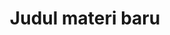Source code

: ---
title: Judul materi baru
description: Deskripsi materi baru budaya percobaan
created_at: '"2023-11-12"'
isExternal: true
link: https://music.youtube.com/watch?v=snIse6qjtNU
---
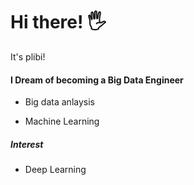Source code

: # Hi there! :raised_hand_with_fingers_splayed:

It's plibi!

#### I Dream of becoming a Big Data Engineer

- Big data anlaysis

- Machine Learning



##### Interest

-  Deep Learning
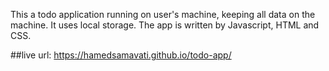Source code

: This a todo application running on user's machine, keeping all data on the machine. It uses local storage. 
The app is written by Javascript, HTML and CSS.

##live url:
https://hamedsamavati.github.io/todo-app/
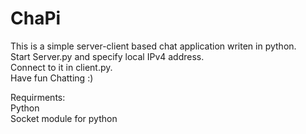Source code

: # ChaPi

This is a simple server-client based chat application writen in python.\
Start Server.py and specify local IPv4 address.\
Connect to it in client.py. \
Have fun Chatting :)

Requirments: \
Python\
Socket module for python
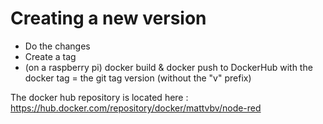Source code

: # Creating a new version

- Do the changes
- Create a tag
- (on a raspberry pi) docker build & docker push to DockerHub with the docker tag = the git tag version (without the "v" prefix)

The docker hub repository is located here : https://hub.docker.com/repository/docker/mattvbv/node-red
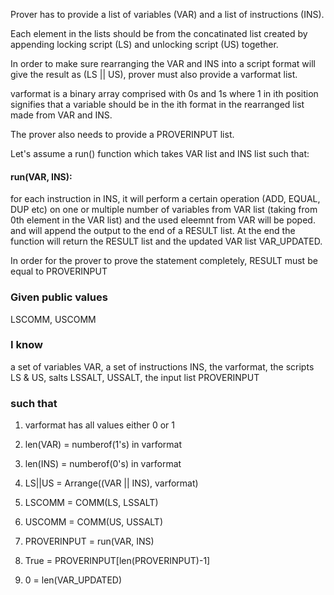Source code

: Prover has to provide a list of variables (VAR) and a list of instructions (INS).

Each element in the lists should be from the concatinated list created by appending locking script (LS) and unlocking script (US) together.

In order to make sure rearranging the VAR and INS into a script format will give the result as (LS || US), prover must also provide a varformat list.

varformat is a binary array comprised with 0s and 1s where 1 in ith position signifies that a variable should be in the ith format in the rearranged list made from VAR and INS.


The prover also needs to provide a PROVERINPUT list.

Let's assume a run() function which takes VAR list and INS list such that:

#### run(VAR, INS):
for each instruction in INS, it will perform a certain operation (ADD, EQUAL, DUP etc) on one or multiple number of variables from VAR list (taking from 0th element in the VAR list) and the used eleemnt from VAR will be poped. 
and will append the output to the end of a RESULT list.
At the end the function will return the RESULT list and the updated VAR list VAR_UPDATED.


In order for the prover to prove the statement completely, RESULT must be equal to PROVERINPUT


### Given public values
LSCOMM, USCOMM

### I know 
a set of variables VAR, a set of instructions INS, the varformat, the scripts LS & US, salts LSSALT, USSALT, the input list PROVERINPUT

### such that

1. varformat has all values either 0 or 1

2. len(VAR) = numberof(1's) in varformat

3. len(INS) = numberof(0's) in varformat

4. LS||US = Arrange((VAR || INS), varformat)

5. LSCOMM = COMM(LS, LSSALT)

6. USCOMM = COMM(US, USSALT)

7. PROVERINPUT = run(VAR, INS)

8. True = PROVERINPUT[len(PROVERINPUT)-1]

9. 0 = len(VAR_UPDATED)

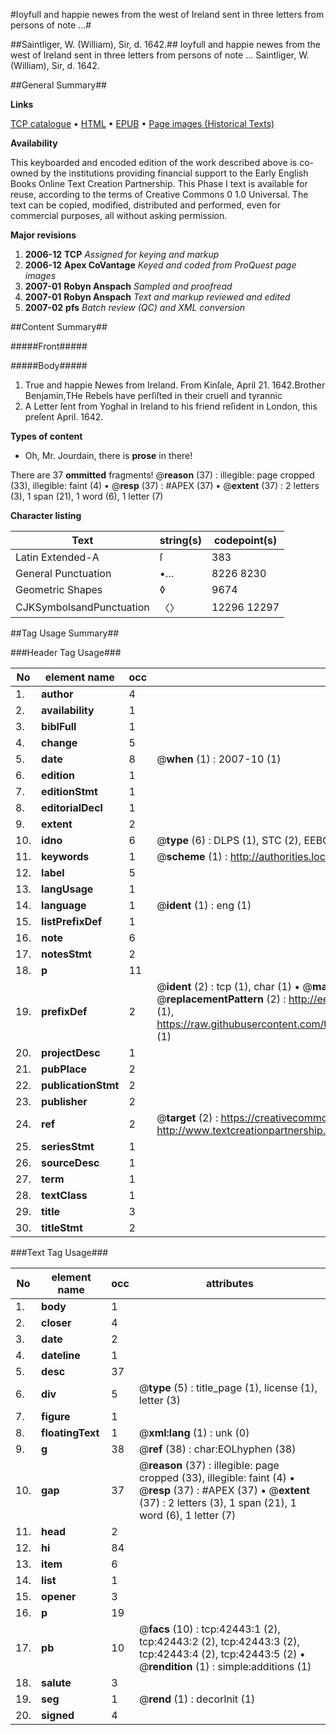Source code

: #Ioyfull and happie newes from the west of Ireland sent in three letters from persons of note ...#

##Saintliger, W. (William), Sir, d. 1642.##
Ioyfull and happie newes from the west of Ireland sent in three letters from persons of note ...
Saintliger, W. (William), Sir, d. 1642.

##General Summary##

**Links**

[TCP catalogue](http://www.ota.ox.ac.uk/tcp/)  • 
[HTML](http://tei.it.ox.ac.uk/tcp/Texts-HTML/free/A59/A59908.html)  • 
[EPUB](http://tei.it.ox.ac.uk/tcp/Texts-EPUB/free/A59/A59908.epub) • 
[Page images (Historical Texts)](https://data.historicaltexts.jisc.ac.uk/view?pubId=eebo-09098761e&pageId=eebo-09098761e-42443-1)

**Availability**

This keyboarded and encoded edition of the
	       work described above is co-owned by the institutions
	       providing financial support to the Early English Books
	       Online Text Creation Partnership. This Phase I text is
	       available for reuse, according to the terms of Creative
	       Commons 0 1.0 Universal. The text can be copied,
	       modified, distributed and performed, even for
	       commercial purposes, all without asking permission.

**Major revisions**

1. __2006-12__ __TCP__ *Assigned for keying and markup*
1. __2006-12__ __Apex CoVantage__ *Keyed and coded from ProQuest page images*
1. __2007-01__ __Robyn Anspach__ *Sampled and proofread*
1. __2007-01__ __Robyn Anspach__ *Text and markup reviewed and edited*
1. __2007-02__ __pfs__ *Batch review (QC) and XML conversion*

##Content Summary##

#####Front#####

#####Body#####

1. True and happie Newes from Ireland.
From Kinſale, April 21. 1642.Brother Benjamin,THe Rebels have perſiſted in their cruell and tyrannic
1. A Letter ſent from Yoghal in Ireland to his friend reſident in London, this preſent April. 1642.

**Types of content**

  * Oh, Mr. Jourdain, there is **prose** in there!

There are 37 **ommitted** fragments! 
 @__reason__ (37) : illegible: page cropped (33), illegible: faint (4)  •  @__resp__ (37) : #APEX (37)  •  @__extent__ (37) : 2 letters (3), 1 span (21), 1 word (6), 1 letter (7)

**Character listing**


|Text|string(s)|codepoint(s)|
|---|---|---|
|Latin Extended-A|ſ|383|
|General Punctuation|•…|8226 8230|
|Geometric Shapes|◊|9674|
|CJKSymbolsandPunctuation|〈〉|12296 12297|

##Tag Usage Summary##

###Header Tag Usage###

|No|element name|occ|attributes|
|---|---|---|---|
|1.|__author__|4||
|2.|__availability__|1||
|3.|__biblFull__|1||
|4.|__change__|5||
|5.|__date__|8| @__when__ (1) : 2007-10 (1)|
|6.|__edition__|1||
|7.|__editionStmt__|1||
|8.|__editorialDecl__|1||
|9.|__extent__|2||
|10.|__idno__|6| @__type__ (6) : DLPS (1), STC (2), EEBO-CITATION (1), OCLC (1), VID (1)|
|11.|__keywords__|1| @__scheme__ (1) : http://authorities.loc.gov/ (1)|
|12.|__label__|5||
|13.|__langUsage__|1||
|14.|__language__|1| @__ident__ (1) : eng (1)|
|15.|__listPrefixDef__|1||
|16.|__note__|6||
|17.|__notesStmt__|2||
|18.|__p__|11||
|19.|__prefixDef__|2| @__ident__ (2) : tcp (1), char (1)  •  @__matchPattern__ (2) : ([0-9\-]+):([0-9IVX]+) (1), (.+) (1)  •  @__replacementPattern__ (2) : http://eebo.chadwyck.com/downloadtiff?vid=$1&page=$2 (1), https://raw.githubusercontent.com/textcreationpartnership/Texts/master/tcpchars.xml#$1 (1)|
|20.|__projectDesc__|1||
|21.|__pubPlace__|2||
|22.|__publicationStmt__|2||
|23.|__publisher__|2||
|24.|__ref__|2| @__target__ (2) : https://creativecommons.org/publicdomain/zero/1.0/ (1), http://www.textcreationpartnership.org/docs/. (1)|
|25.|__seriesStmt__|1||
|26.|__sourceDesc__|1||
|27.|__term__|1||
|28.|__textClass__|1||
|29.|__title__|3||
|30.|__titleStmt__|2||


###Text Tag Usage###

|No|element name|occ|attributes|
|---|---|---|---|
|1.|__body__|1||
|2.|__closer__|4||
|3.|__date__|2||
|4.|__dateline__|1||
|5.|__desc__|37||
|6.|__div__|5| @__type__ (5) : title_page (1), license (1), letter (3)|
|7.|__figure__|1||
|8.|__floatingText__|1| @__xml:lang__ (1) : unk (0)|
|9.|__g__|38| @__ref__ (38) : char:EOLhyphen (38)|
|10.|__gap__|37| @__reason__ (37) : illegible: page cropped (33), illegible: faint (4)  •  @__resp__ (37) : #APEX (37)  •  @__extent__ (37) : 2 letters (3), 1 span (21), 1 word (6), 1 letter (7)|
|11.|__head__|2||
|12.|__hi__|84||
|13.|__item__|6||
|14.|__list__|1||
|15.|__opener__|3||
|16.|__p__|19||
|17.|__pb__|10| @__facs__ (10) : tcp:42443:1 (2), tcp:42443:2 (2), tcp:42443:3 (2), tcp:42443:4 (2), tcp:42443:5 (2)  •  @__rendition__ (1) : simple:additions (1)|
|18.|__salute__|3||
|19.|__seg__|1| @__rend__ (1) : decorInit (1)|
|20.|__signed__|4||
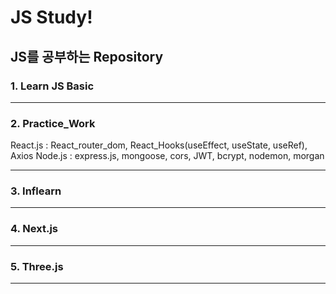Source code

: # JS Study!

## JS를 공부하는 Repository

### 1. Learn JS Basic

---

### 2. Practice_Work

React.js : React_router_dom, React_Hooks(useEffect, useState, useRef), Axios
Node.js : express.js, mongoose, cors, JWT, bcrypt, nodemon, morgan

---

### 3. Inflearn

---

### 4. Next.js

---

### 5. Three.js

---

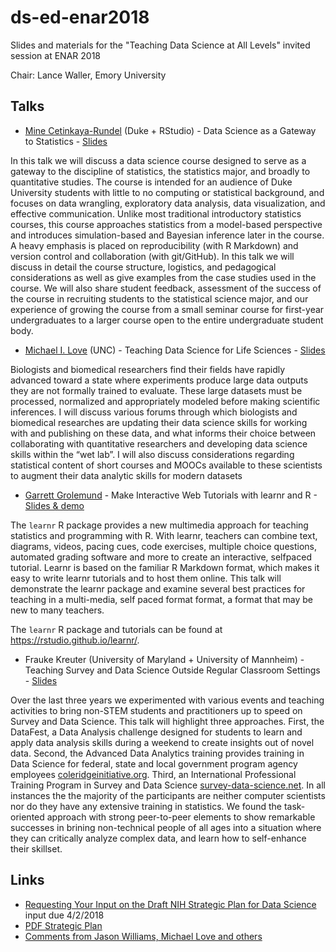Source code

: # ds-ed-enar2018

Slides and materials for the "Teaching Data Science at All Levels" invited session at ENAR 2018

Chair: Lance Waller, Emory University

## Talks

- [Mine Cetinkaya-Rundel](https://github.com/mine-cetinkaya-rundel/) (Duke + RStudio) - Data Science as a Gateway to Statistics - [Slides](/slides/ds-gateway.pdf)

In this talk we will discuss a data science course designed to
serve as a gateway to the discipline of statistics, the statistics
major, and broadly to quantitative studies. The course is
intended for an audience of Duke University students with little
to no computing or statistical background, and focuses on
data wrangling, exploratory data analysis, data visualization,
and effective communication. Unlike most traditional introductory
statistics courses, this course approaches statistics
from a model-based perspective and introduces simulation-based
and Bayesian inference later in the course. A heavy
emphasis is placed on reproducibility (with R Markdown) and
version control and collaboration (with git/GitHub). In this
talk we will discuss in detail the course structure, logistics,
and pedagogical considerations as well as give examples
from the case studies used in the course. We will also share
student feedback, assessment of the success of the course
in recruiting students to the statistical science major, and
our experience of growing the course from a small seminar
course for first-year undergraduates to a larger course open to
the entire undergraduate student body.

- [Michael I. Love](https://github.com/mikelove) (UNC) - Teaching Data Science for Life Sciences - [Slides](https://goo.gl/5s2HXL)

Biologists and biomedical researchers find their fields have
rapidly advanced toward a state where experiments produce
large data outputs they are not formally trained to evaluate.
These large datasets must be processed, normalized and
appropriately modeled before making scientific inferences.
I will discuss various forums through which biologists and 
biomedical researches are updating their data science skills
for working with and publishing on these data, and what
informs their choice between collaborating with quantitative
researchers and developing data science skills within
the “wet lab”. I will also discuss considerations regarding
statistical content of short courses and MOOCs available
to these scientists to augment their data analytic skills for
modern datasets

- [Garrett Grolemund](https://github.com/garrettgman) - Make Interactive Web Tutorials with learnr and R - [Slides & demo](https://vimeo.com/261761874)

The `learnr` R package provides a new multimedia approach
for teaching statistics and programming with R. With learnr,
teachers can combine text, diagrams, videos, pacing cues,
code exercises, multiple choice questions, automated
grading software and more to create an interactive, selfpaced
tutorial. Learnr is based on the familiar R Markdown
format, which makes it easy to write learnr tutorials and
to host them online. This talk will demonstrate the learnr
package and examine several best practices for teaching in
a multi-media, self paced format format, a format that may
be new to many teachers.

The `learnr` R package and tutorials can be found at https://rstudio.github.io/learnr/.

- Frauke Kreuter (University of Maryland + University of Mannheim) - Teaching Survey and Data Science Outside Regular Classroom Settings - [Slides](/slides/Kreuter_ENAR_03252018.pdf)

Over the last three years we experimented with various
events and teaching activities to bring non-STEM students
and practitioners up to speed on Survey and Data
Science. This talk will highlight three approaches. First, the
DataFest, a Data Analysis challenge designed for students
to learn and apply data analysis skills during a weekend
to create insights out of novel data. Second, the Advanced
Data Analytics training provides training in Data Science 
for federal, state and local government program agency
employees [coleridgeinitiative.org](http://coleridgeinitiative.org/). Third, an
International Professional Training Program in Survey and
Data Science [survey-data-science.net](http://survey-data-science.net/). In all
instances the the majority of the participants are neither
computer scientists nor do they have any extensive training
in statistics. We found the task-oriented approach with
strong peer-to-peer elements to show remarkable successes
in brining non-technical people of all ages into a situation
where they can critically analyze complex data, and learn
how to self-enhance their skillset.

## Links

* [Requesting Your Input on the Draft NIH Strategic Plan for Data Science](https://nexus.od.nih.gov/all/2018/03/05/requesting-your-input-on-the-draft-nih-strategic-plan-for-data-science/) input due 4/2/2018
* [PDF Strategic Plan](https://grants.nih.gov/grants/rfi/NIH-Strategic-Plan-for-Data-Science.pdf)
* [Comments from Jason Williams, Michael Love and others](https://github.com/JasonJWilliamsNY/2018_nih_datascience_rfi)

################

- [HOW TO COMPLETE THIS TASK]:
Retype nothing except the lines from the line holding "where they can" through the last line of the entries, both included.

- [RESPONSE AREA]:
where they can critically analyze complex data, and learn
how to self-enhance their skillset.

## Links

* [Requesting Your Input on the Draft NIH Strategic Plan for Data Science](https://nexus.od.nih.gov/all/2018/03/05/requesting-your-input-on-the-draft-nih-strategic-plan-for-data-science/) input due 4/2/2018
* [PDF Strategic Plan](https://grants.nih.gov/grants/rfi/NIH-Strategic-Plan-for-Data-Science.pdf)
* [Comments from Jason Williams, Michael Love and others](https://github.com/JasonJWilliamsNY/2018_nih_datascience_rfi)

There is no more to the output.